Esta cultura de lo individual, incompatible con toda preocupación por el prójimo, por la identidad como nación o por la construcción social, ha conducido a una sociedad anestesiada, autómata, de la que no se reclaman más pasos políticos que los necesarios para acudir a las urnas cada cierto tiempo. En el Reino Unido se dieron cuenta de ello hace casi ocho años. Aquí, hemos preferido mirar hacia otro lado.

En julio de 2008, David Cameron, por entonces líder del Partido Conservador británico y jefe de la oposición, pronunció un discurso memorable con ocasión de una visita a uno de los barrios más deprimidos de Glasgow. Comenzó con un, insólito por estos lares, “hoy voy a decir lo que nadie se atreve a decir”. Para añadir: “Nosotros, como sociedad, hemos sido demasiado sensibles. Para no herir los sentimientos de los ciudadanos, con objeto de parecer excesivamente críticos, hemos dejado de decir lo que hay que decir. Llevamos décadas en las que se han ido paulatinamente erosionando la responsabilidad, las virtudes sociales, la autodisciplina, el respeto mutuo, las conquistas a largo plazo a cambio de la satisfacción inmediata. Por el contrario, preferimos la neutralidad moral, no entrar en juicios de valor acerca de lo que son  comportamientos adecuados o equivocados (…). Somos humanos, cometemos errores y nos achantamos con frecuencia. Nuestras relaciones se rompen, se deshacen nuestros matrimonios. Fallamos como padres y como ciudadanos… Pero si el resultado de todo esto es un silencio cómplice acerca de las cosas que realmente importan, entonces estamos fallando por partida doble. Renunciar al uso de esas palabras -malo, bueno; correcto, impropio- implica una negación de la responsabilidad personal y un caída en el relativismo moral (…). Corremos el riesgo de convertirnos en una sociedad amoral, donde ya nadie diga la verdad acerca de lo que está bien y lo que está mal”.

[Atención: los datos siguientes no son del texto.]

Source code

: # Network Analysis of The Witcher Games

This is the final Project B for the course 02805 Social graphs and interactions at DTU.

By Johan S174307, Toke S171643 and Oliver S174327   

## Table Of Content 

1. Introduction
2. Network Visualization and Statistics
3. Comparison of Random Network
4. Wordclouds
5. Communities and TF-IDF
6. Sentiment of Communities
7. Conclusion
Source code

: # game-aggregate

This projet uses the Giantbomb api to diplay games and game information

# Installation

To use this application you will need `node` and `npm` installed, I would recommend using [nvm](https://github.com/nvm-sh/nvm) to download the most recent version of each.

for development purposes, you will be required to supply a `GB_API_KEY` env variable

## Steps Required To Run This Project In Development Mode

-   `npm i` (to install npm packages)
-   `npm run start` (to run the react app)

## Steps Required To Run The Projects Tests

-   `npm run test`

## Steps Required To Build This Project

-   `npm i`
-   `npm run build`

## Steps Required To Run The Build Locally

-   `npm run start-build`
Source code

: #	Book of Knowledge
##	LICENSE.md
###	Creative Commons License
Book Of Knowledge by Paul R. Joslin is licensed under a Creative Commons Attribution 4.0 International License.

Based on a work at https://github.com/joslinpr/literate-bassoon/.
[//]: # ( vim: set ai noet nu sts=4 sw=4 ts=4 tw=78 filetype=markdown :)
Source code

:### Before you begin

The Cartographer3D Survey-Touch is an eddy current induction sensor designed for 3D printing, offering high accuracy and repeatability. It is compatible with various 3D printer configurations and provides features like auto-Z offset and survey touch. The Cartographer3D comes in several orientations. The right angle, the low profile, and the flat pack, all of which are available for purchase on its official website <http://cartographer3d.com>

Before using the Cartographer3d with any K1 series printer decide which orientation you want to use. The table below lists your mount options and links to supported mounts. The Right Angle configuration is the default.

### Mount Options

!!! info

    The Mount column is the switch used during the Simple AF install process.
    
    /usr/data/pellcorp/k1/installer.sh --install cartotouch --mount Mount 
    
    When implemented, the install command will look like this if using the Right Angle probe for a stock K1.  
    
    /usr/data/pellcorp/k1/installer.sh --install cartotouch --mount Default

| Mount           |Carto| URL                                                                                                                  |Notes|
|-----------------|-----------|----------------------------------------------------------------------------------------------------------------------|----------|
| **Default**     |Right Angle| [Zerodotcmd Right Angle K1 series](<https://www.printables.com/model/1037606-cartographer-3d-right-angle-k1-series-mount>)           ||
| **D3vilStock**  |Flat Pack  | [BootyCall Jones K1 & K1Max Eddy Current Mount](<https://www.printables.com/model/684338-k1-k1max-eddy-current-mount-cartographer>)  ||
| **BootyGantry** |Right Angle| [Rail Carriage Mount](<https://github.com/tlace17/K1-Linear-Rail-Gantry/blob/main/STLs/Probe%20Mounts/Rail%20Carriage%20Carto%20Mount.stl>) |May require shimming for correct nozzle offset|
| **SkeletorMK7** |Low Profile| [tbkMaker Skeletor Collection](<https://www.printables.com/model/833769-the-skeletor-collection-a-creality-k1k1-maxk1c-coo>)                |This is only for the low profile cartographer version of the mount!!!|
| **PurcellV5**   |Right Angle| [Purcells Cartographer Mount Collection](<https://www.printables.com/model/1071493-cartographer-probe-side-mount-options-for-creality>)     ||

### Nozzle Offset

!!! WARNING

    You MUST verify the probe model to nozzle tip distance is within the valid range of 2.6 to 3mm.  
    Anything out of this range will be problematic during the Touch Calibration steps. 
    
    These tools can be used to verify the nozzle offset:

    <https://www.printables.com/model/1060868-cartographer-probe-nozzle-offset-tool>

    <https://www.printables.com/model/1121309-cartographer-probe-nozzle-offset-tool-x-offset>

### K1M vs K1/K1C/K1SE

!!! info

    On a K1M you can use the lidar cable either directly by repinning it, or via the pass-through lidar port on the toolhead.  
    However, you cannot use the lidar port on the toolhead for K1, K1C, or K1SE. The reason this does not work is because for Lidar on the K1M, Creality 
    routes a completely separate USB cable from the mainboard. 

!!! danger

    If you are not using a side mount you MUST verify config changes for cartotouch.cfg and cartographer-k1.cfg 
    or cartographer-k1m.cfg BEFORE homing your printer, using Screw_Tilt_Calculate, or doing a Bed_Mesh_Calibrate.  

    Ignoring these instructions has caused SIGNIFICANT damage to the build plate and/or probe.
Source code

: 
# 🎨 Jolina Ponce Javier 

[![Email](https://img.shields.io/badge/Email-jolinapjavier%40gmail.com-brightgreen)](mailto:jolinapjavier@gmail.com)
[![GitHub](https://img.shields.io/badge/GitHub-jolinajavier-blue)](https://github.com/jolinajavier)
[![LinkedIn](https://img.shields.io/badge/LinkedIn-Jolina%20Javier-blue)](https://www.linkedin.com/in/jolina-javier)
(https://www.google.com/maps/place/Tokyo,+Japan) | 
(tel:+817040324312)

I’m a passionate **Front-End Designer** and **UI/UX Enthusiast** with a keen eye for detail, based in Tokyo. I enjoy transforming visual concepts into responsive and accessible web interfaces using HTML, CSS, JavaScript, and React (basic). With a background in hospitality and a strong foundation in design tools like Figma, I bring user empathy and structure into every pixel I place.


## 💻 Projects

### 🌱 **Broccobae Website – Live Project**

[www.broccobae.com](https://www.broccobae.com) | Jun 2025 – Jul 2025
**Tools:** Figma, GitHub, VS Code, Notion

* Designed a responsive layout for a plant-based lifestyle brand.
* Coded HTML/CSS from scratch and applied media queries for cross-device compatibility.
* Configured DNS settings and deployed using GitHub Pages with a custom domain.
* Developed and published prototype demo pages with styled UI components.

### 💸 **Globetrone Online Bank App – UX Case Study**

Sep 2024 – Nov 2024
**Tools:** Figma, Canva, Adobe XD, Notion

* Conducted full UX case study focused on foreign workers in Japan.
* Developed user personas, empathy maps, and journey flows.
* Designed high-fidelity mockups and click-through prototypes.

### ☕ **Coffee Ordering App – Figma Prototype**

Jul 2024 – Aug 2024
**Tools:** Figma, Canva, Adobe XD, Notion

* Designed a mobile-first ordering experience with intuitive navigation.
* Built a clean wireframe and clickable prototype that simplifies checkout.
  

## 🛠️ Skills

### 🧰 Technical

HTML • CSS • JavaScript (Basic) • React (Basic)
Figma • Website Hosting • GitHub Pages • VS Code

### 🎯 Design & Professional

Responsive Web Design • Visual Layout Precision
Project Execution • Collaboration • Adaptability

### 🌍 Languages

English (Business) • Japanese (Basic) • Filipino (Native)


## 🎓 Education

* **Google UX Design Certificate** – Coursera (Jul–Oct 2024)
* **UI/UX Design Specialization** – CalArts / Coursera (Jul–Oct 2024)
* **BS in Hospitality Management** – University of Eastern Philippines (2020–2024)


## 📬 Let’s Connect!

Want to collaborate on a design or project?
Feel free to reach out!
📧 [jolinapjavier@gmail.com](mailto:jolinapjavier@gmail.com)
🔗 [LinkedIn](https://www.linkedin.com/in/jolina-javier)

Concluía Cameron con la apelación a una nueva cultura nacional, que ha de comenzar en casa: los valores a recuperar para cimentar una sociedad más fuerte son valores que deben ser enseñados en la familia.

En España, el aborregamiento social, lejos de preocupar políticamente, ha sido aprovechado como viento a favor en la pervivencia de los vicios y en el fomento de una praxis gubernamental que, por sus formas, ha sido heredera del axioma “todo para el pueblo, pero sin el pueblo”.

La crisis económica, la corrupción y las penurias de grandes sectores de población han provocado un despertar repentino de esa sociedad aletargada que, de pronto, con un simple vistazo, ha detectado todos los males causantes, supuestamente, de su malestar. De otro lado, para muchos, el populismo encierra una severa amenaza para su estabilidad social y económica. Y para la de sus hijos.

El populismo no es bueno. La historia lo evidencia. Pero tampoco es buena la cultura de lo silente, de la sociedad dormida. Y, en todo caso, no parece legítima la denuncia del populismo por quienes, con sus conductas, han contribuido a su éxito. ¿Alguien entiende que el padre repudie a su criatura?

Carlos Domínguez Luis es abogado del Estado en excedencia y socio de Business & Law Abogados.